## Task description
Please copy each line of the listing that includes the string "installations".

Source data Block Start

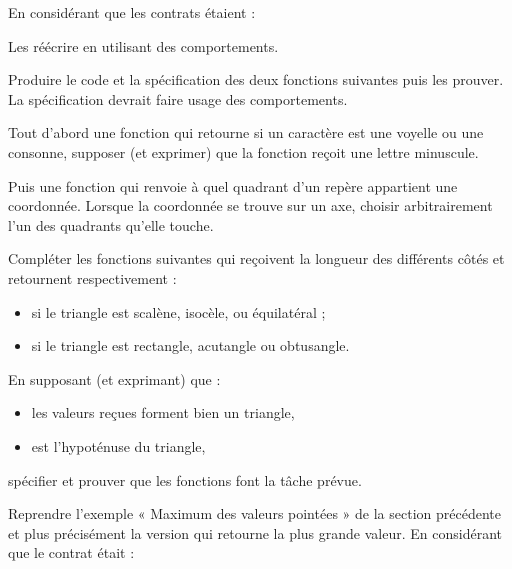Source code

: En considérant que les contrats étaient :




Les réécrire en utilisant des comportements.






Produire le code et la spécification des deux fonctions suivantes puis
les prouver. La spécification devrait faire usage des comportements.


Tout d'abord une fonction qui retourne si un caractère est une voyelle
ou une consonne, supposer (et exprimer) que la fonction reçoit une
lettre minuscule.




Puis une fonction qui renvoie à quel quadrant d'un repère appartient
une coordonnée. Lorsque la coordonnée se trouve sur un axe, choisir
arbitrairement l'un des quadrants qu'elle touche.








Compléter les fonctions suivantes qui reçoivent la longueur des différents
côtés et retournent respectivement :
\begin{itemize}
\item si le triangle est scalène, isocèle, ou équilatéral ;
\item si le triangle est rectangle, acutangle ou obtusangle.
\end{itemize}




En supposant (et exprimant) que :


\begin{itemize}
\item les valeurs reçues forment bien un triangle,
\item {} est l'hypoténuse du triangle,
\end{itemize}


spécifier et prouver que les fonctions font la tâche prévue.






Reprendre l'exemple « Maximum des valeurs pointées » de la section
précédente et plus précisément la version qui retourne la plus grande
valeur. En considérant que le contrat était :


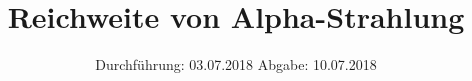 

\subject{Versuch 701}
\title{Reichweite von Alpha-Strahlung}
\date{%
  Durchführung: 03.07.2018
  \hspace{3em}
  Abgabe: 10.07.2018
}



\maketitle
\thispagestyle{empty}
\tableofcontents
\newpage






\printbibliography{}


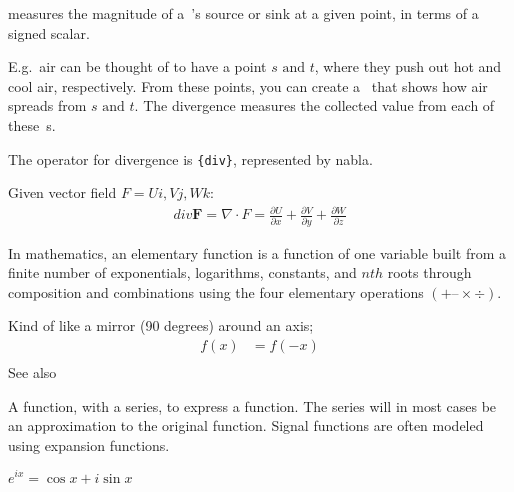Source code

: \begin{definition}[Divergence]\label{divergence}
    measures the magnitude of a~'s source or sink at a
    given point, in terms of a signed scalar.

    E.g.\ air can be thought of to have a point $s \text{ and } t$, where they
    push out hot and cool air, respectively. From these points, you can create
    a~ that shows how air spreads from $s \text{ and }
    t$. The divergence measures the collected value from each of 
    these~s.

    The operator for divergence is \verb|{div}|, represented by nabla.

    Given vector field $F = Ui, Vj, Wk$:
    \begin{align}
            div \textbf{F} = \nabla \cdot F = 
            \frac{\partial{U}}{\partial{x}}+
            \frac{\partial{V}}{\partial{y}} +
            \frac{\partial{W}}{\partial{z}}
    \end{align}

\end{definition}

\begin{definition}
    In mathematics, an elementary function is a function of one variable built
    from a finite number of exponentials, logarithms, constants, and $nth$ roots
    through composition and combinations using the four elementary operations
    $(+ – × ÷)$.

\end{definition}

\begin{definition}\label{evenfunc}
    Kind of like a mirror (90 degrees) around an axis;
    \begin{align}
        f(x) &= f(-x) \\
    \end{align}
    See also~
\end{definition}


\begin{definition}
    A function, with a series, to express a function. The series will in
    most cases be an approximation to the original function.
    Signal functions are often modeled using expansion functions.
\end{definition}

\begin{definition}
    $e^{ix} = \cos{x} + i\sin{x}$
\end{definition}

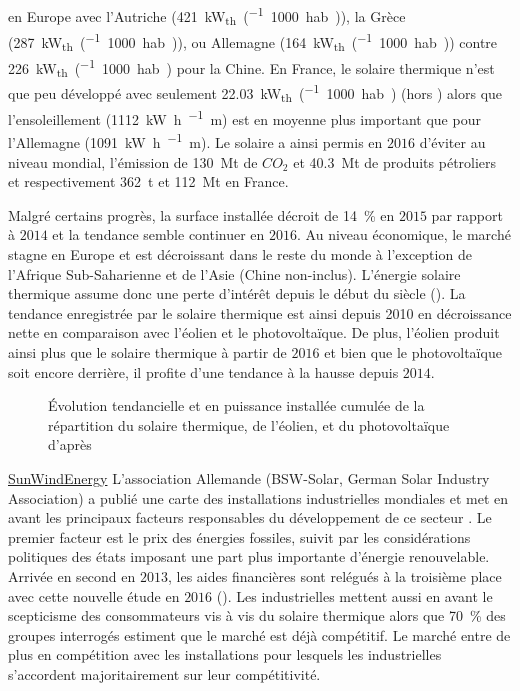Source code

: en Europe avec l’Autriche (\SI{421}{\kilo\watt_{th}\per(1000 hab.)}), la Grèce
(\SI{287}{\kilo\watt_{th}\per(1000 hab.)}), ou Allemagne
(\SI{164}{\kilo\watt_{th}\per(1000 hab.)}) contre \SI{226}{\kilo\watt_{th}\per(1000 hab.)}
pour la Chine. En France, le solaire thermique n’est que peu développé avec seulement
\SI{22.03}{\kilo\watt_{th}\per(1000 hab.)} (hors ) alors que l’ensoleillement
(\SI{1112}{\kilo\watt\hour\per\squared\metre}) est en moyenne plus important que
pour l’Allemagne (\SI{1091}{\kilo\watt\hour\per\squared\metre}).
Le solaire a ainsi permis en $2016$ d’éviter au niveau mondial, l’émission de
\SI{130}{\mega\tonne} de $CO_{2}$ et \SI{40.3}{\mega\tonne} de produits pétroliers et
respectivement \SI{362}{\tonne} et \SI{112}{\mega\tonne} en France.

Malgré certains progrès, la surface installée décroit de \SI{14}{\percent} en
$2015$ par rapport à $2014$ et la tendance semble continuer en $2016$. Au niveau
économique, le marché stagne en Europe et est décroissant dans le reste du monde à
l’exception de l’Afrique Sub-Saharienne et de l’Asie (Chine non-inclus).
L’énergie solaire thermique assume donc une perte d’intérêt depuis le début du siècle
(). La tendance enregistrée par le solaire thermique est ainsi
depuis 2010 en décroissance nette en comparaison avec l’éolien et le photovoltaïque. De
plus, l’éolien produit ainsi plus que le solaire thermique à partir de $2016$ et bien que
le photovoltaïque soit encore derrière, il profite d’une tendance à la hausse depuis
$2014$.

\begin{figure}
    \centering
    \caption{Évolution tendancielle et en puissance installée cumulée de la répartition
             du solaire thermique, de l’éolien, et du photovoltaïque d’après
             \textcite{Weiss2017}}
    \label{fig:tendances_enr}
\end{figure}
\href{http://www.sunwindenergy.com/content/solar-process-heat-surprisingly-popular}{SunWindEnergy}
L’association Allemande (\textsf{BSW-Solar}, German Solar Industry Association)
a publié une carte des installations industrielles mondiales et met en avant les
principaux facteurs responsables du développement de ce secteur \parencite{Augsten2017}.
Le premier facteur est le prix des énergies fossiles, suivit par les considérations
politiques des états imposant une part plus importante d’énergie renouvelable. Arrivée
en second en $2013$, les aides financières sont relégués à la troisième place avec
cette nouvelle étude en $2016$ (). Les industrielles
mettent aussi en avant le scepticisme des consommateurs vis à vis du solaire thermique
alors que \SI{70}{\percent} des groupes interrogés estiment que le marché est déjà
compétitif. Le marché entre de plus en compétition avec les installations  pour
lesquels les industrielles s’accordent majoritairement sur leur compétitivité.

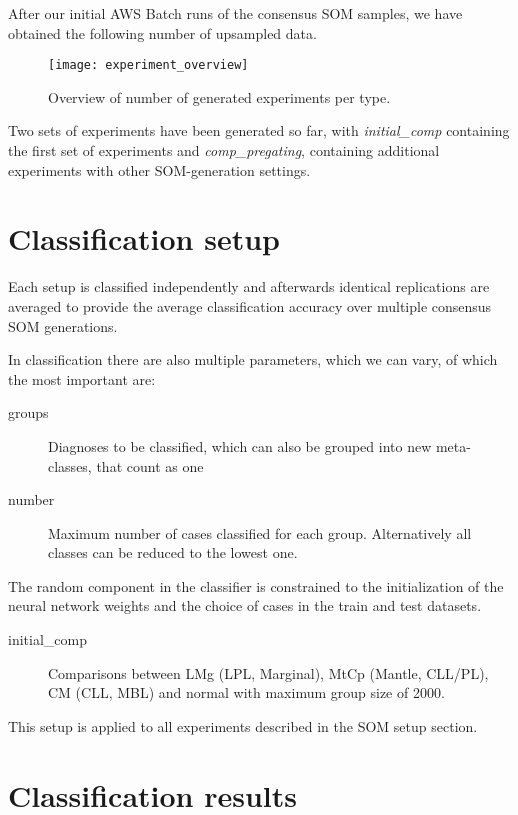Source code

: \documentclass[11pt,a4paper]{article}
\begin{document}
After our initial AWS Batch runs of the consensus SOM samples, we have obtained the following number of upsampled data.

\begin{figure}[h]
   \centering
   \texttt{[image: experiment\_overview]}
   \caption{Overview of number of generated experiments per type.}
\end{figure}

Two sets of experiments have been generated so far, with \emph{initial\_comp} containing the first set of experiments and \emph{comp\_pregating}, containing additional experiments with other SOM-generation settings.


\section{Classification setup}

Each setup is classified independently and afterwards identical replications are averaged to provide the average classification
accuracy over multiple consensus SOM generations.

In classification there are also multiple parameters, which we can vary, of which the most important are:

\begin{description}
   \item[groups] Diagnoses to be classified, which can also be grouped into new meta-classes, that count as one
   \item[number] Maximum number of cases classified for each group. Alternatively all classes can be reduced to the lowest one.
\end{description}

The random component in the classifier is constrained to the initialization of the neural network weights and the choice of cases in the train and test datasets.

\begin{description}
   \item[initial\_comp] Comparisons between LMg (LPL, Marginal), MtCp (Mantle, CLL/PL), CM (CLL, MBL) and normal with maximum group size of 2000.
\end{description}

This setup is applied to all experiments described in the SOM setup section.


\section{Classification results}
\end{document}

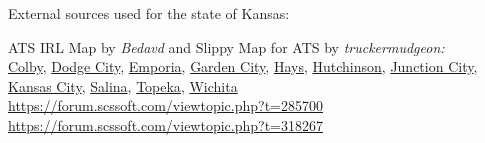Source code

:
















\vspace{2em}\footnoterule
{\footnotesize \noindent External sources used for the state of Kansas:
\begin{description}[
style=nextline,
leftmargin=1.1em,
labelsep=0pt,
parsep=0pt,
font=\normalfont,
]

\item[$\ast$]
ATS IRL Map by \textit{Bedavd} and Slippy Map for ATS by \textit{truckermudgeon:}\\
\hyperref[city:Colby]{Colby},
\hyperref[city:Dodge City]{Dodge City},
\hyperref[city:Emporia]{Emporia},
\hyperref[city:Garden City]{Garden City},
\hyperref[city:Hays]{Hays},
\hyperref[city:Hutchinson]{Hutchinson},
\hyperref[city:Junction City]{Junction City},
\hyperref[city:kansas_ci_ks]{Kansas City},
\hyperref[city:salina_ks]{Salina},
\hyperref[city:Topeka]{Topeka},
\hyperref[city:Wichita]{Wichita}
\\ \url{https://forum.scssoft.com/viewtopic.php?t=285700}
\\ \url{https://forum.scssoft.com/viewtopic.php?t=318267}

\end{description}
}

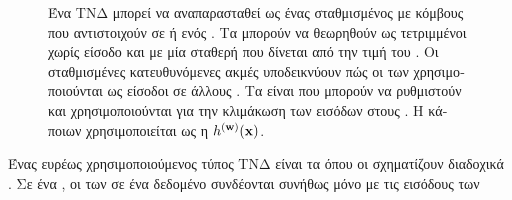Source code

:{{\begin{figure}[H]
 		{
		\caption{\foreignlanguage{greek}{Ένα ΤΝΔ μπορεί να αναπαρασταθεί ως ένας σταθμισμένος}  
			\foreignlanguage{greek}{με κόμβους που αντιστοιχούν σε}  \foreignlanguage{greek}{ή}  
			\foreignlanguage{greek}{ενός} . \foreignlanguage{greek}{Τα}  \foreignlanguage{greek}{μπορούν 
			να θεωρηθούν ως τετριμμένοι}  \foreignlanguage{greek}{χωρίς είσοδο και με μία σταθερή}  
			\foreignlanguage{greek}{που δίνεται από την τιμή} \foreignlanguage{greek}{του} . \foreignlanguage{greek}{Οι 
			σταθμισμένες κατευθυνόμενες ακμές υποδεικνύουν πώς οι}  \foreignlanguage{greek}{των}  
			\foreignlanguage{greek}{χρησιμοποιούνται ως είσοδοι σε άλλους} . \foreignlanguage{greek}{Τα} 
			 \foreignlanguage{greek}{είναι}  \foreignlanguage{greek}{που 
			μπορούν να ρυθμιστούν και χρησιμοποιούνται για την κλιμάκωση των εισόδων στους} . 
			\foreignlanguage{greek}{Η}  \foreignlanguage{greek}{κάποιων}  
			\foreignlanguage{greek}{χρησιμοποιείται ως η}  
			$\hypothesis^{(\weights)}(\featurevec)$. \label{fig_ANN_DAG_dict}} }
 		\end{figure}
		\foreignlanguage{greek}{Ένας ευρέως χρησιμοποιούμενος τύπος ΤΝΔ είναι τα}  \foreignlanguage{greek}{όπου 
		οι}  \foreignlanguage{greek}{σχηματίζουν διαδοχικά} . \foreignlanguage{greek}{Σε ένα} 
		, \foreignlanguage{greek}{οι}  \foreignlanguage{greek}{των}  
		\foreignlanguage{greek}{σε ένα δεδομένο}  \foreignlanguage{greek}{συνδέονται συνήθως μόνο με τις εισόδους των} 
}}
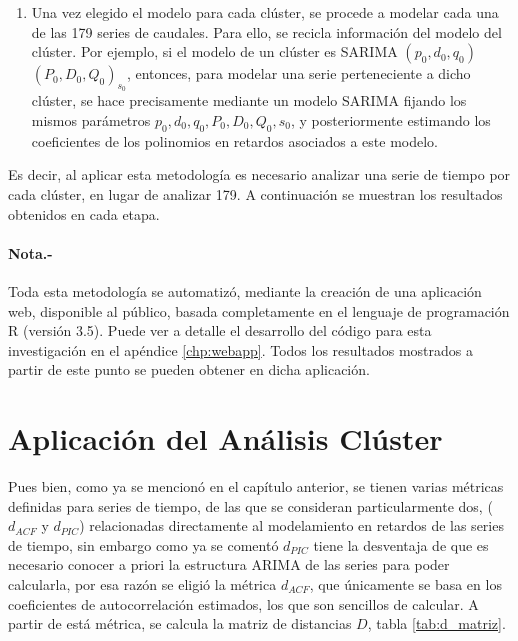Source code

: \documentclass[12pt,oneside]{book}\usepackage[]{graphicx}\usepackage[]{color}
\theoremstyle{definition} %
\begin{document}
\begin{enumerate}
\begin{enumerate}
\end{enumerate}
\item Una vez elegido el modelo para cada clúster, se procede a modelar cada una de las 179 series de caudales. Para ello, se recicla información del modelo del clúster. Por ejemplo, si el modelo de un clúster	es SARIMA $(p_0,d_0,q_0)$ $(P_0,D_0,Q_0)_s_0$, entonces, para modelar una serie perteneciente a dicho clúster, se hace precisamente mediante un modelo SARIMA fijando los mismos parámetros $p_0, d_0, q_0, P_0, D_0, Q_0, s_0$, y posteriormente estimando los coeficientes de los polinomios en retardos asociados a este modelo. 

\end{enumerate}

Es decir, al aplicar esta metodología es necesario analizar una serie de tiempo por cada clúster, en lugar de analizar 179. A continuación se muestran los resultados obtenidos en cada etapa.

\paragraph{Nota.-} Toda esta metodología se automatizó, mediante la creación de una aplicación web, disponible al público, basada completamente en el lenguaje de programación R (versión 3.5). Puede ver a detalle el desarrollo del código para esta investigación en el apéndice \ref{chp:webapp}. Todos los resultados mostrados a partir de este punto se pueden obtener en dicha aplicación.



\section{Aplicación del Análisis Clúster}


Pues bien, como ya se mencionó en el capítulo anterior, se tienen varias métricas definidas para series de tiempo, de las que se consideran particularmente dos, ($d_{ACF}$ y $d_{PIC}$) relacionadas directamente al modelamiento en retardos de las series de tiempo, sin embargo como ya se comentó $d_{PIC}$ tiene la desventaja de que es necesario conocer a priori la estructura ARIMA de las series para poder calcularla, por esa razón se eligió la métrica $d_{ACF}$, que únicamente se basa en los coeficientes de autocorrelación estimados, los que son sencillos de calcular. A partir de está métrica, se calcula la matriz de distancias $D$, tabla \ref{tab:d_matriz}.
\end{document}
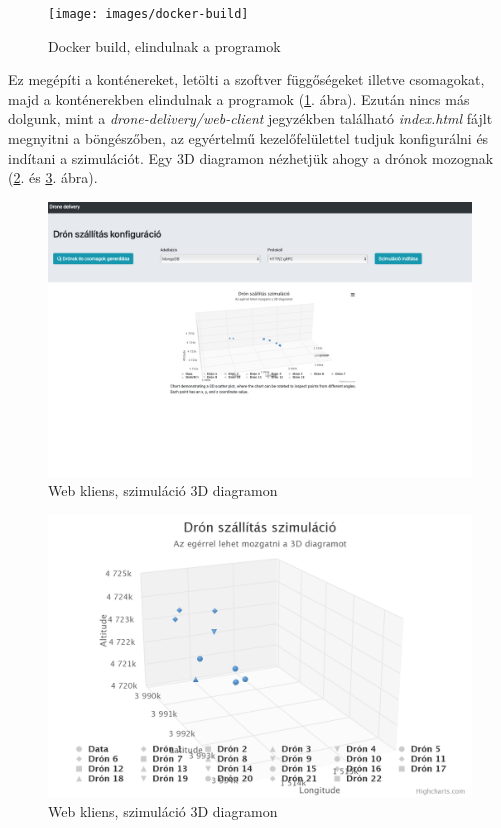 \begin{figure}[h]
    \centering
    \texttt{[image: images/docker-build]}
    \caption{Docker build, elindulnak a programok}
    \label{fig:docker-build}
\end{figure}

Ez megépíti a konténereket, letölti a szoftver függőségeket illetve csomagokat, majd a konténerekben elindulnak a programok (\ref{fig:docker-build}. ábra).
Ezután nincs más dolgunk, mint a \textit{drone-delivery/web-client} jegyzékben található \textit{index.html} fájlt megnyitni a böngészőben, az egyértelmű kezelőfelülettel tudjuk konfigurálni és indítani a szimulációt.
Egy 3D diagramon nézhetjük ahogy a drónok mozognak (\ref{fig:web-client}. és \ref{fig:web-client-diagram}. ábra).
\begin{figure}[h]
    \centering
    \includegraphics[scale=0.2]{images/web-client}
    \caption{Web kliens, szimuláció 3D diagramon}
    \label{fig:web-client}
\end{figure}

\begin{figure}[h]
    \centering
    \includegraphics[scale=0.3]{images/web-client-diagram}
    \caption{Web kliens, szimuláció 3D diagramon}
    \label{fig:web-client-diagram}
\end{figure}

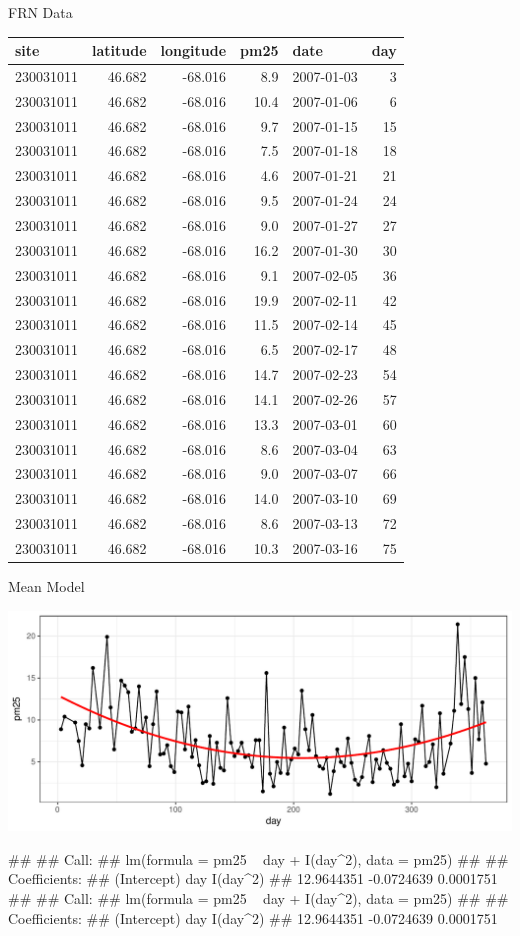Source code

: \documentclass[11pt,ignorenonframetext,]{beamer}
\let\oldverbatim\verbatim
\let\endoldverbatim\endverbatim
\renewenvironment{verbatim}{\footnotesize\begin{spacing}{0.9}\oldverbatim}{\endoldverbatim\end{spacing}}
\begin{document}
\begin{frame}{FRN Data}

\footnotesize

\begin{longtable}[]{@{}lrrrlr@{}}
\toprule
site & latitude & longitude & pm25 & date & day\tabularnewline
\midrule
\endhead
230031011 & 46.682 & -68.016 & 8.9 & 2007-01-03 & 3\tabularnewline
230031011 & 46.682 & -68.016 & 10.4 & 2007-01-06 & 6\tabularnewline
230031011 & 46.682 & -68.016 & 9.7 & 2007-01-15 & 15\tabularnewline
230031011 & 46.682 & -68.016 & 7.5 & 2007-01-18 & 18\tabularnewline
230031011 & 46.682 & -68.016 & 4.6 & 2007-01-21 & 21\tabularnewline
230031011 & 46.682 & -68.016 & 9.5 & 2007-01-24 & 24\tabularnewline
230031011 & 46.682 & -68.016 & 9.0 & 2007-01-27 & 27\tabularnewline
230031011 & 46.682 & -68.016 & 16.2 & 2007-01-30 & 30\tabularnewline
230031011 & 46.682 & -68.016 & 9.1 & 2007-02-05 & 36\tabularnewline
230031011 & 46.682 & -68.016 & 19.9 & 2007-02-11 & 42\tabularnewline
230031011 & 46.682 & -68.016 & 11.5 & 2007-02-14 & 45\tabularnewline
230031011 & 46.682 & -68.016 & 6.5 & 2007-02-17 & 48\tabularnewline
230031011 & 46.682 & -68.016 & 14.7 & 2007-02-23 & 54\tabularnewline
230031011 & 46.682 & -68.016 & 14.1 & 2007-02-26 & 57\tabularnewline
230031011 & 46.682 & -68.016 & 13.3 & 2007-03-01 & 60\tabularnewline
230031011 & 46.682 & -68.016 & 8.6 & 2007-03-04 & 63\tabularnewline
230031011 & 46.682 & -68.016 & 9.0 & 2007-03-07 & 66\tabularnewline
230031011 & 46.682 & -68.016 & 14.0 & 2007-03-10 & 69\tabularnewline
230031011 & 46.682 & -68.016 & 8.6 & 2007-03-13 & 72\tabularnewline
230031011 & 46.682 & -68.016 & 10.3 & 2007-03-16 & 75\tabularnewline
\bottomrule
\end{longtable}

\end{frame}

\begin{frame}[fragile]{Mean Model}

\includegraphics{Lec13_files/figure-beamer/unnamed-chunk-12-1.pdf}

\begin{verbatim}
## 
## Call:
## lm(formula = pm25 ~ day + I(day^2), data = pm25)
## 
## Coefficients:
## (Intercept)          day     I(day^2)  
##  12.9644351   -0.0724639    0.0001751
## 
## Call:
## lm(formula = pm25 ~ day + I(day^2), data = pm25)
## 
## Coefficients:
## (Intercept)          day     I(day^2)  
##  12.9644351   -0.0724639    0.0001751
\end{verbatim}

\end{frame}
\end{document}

Source data Block End

## Solution below
a publié une carte des installations industrielles mondiales et met en avant les
compétitif. Le marché entre de plus en compétition avec les installations  pour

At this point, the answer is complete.